In the field of BC, several 1H-NMR based metabonomic studies compared plasma or serum metabolites profiles between EBC and MBC patients or dissected the EBC or MBC profiles themselves [9, 14] A few compared EBC patients to healthy controls [15, 16] and one study recently reported a comparative evaluation between BC and other cancer types [17]. From these results, the concept of serum or plasma metabolonomic signatures of BC has emerged with the hope of improving the prediction and early detection of relapses. However, due to the diversity of the reported metabolomics signatures of BC, the approach still remains exploratory [7, 8]. Correlations between 1H-NMR serum or plasma metabolomics signatures and either the primary tumor characteristics in EBC or the severity of disease in MBC remain elusive [9, 11], except for the association between lipoprotein subfractions and EBC tumor characteristics in one report [18]. Some authors suggest that the metabolomics profiles could be the result of the presence of BC cells themselves and the host-tumor interactions [8, 10].
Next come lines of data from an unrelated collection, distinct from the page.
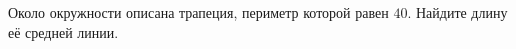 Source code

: \begin{ex}
	\begin{condition}
		 Около окружности описана трапеция, периметр которой равен \( 40 \). Найдите длину её средней линии.
	\end{condition}
\end{ex}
With this last question in mind we evaluated by 1H-NMR spectroscopy, the plasma metabolome of early and metastatic BC patients. In accordance with the literature, our results show that the plasma levels of a set of metabolites are modulated across different sub-groups of EBC and MBC patients [7, 8].
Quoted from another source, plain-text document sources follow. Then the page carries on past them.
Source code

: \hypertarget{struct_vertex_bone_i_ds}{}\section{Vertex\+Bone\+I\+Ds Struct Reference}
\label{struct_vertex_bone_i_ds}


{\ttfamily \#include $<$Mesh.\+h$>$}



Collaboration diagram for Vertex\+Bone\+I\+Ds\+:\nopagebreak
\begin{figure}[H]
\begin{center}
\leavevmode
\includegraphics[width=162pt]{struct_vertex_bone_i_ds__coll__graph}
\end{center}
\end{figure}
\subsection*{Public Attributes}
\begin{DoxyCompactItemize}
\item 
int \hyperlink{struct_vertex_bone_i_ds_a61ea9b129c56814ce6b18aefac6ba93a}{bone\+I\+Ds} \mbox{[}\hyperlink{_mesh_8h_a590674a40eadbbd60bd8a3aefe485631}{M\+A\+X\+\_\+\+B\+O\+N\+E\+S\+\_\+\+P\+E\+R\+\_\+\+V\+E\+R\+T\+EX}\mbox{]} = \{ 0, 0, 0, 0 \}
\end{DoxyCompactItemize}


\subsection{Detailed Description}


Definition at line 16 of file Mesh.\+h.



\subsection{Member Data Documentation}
Our results highlight the heterogeneity of the plasma metabolites inside the EBC and MBC populations and the differences between the two clinical situations. The absence of matching healthy control group strictly limits our conclusions to the pathologic situation but we think that the evolution of the metabonomic profile inside the EBC group and the results published by others could authorize some speculations about the tumor impacts on the systemic metabolism.

In the following discussion, we will propose a putative coherent metabolic model to explain these systemic metabolic changes. Across the EBC subgroups, we show statistically significant modulations of several metabolites: lactate, pyruvate, glutamine, glucose, alanine and acetate; these three last ones however not remaining significant after Bonferroni adjustment. We also find significant correlations between levels of some of them. Lactate, pyruvate and alanine are positively correlated; pyruvate and alanine are negatively correlated with glucose; glutamine is negatively correlated with glucose and lactate. Moreover, we observe a weak but significant inverse correlation between lactate levels and the tumor size, smaller tumors being associated with higher plasma lactate levels. Correlations between tumor size and the other metabolites are not significant. To our knowledge, these observations have never been reported in the metabonomics breast cancer literature.

A first explanation could be that this weak but significant correlation could be linked to the small LR-1 patients subgroups exhibiting higher BMI and higher mean age, these clinical parameters influencing the metabolites levels. Actually Psychogios et al. reported important variations of lactate serum levels determined by metabolomic studies in healthy populations, due to many parameters such as BMI and age [4]. However, the BMI differences are not statistically different between our EBC sub-groups and we did not find any significant correlation between BMI and the metabolites levels. Recently published metabolomics studies reported somewhat contradictory results on BMI and human blood metabolite profiles [19, 20].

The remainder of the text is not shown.